Dia mengambil selembar tisu mengelap tangannya, lalu berjinjit untuk menyentuh dahinya. "Sepertinya agak panas. Apakah kamu demam?"
"Turunkan kepalamu sedikit, aku cek lagi."
Aurelia langsung mengaitkan leher Kaelen dan menempelkan dahinya ke kepalanya, merasakan suhunya.
"Memang agak panas. Mungkin kamu sedang sakit. Ada termometer di rumah? Sana duduk dulu."
Dia ingin memapah Kaelen ke kursi, tapi Kaelen cepat menggeleng. "Aku tidak apa-apa, cuma sedikit panas. Kamu masak saja dulu."

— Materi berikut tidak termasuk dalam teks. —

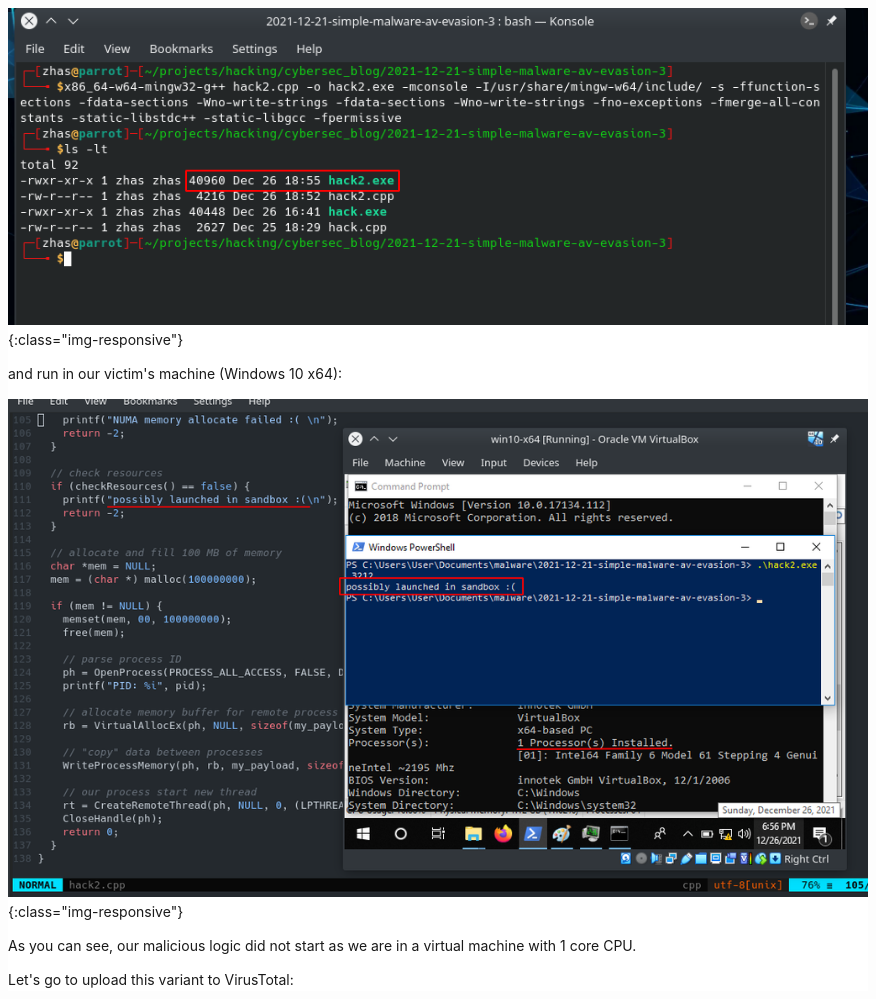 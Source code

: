 ![av 4](/assets/images/34/2021-12-26_18-55.png){:class="img-responsive"}    

and run in our victim's machine (Windows 10 x64):   

![av 5](/assets/images/34/2021-12-26_18-57.png){:class="img-responsive"}   

As you can see, our malicious logic did not start as we are in a virtual machine with 1 core CPU.    

Let's go to upload this variant to VirusTotal:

Sial, demamnya ini dia baru saja mendengar pikiran Aurelia tentang mencium dan menjilat, lalu tidak bisa tidak mengaitkannya dengan dirinya sendiri. Begitu mengaitkan, tubuhnya langsung menjadi panas. Apalagi Aurelia tidak tahu dan masih berdiri sangat dekat, bahkan menempel padanya siapa yang bisa menahannya!
"Benar-benar tidak apa-apa?"
"Benar-benar tidak. Tenang saja."
Aurelia melihat Kaelen memang tidak terlihat berbohong, jadi tidak berkata apa-apa lagi. Pokoknya, jika nanti Kaelen merasa tidak enak, dia pasti akan merawatnya dengan baik.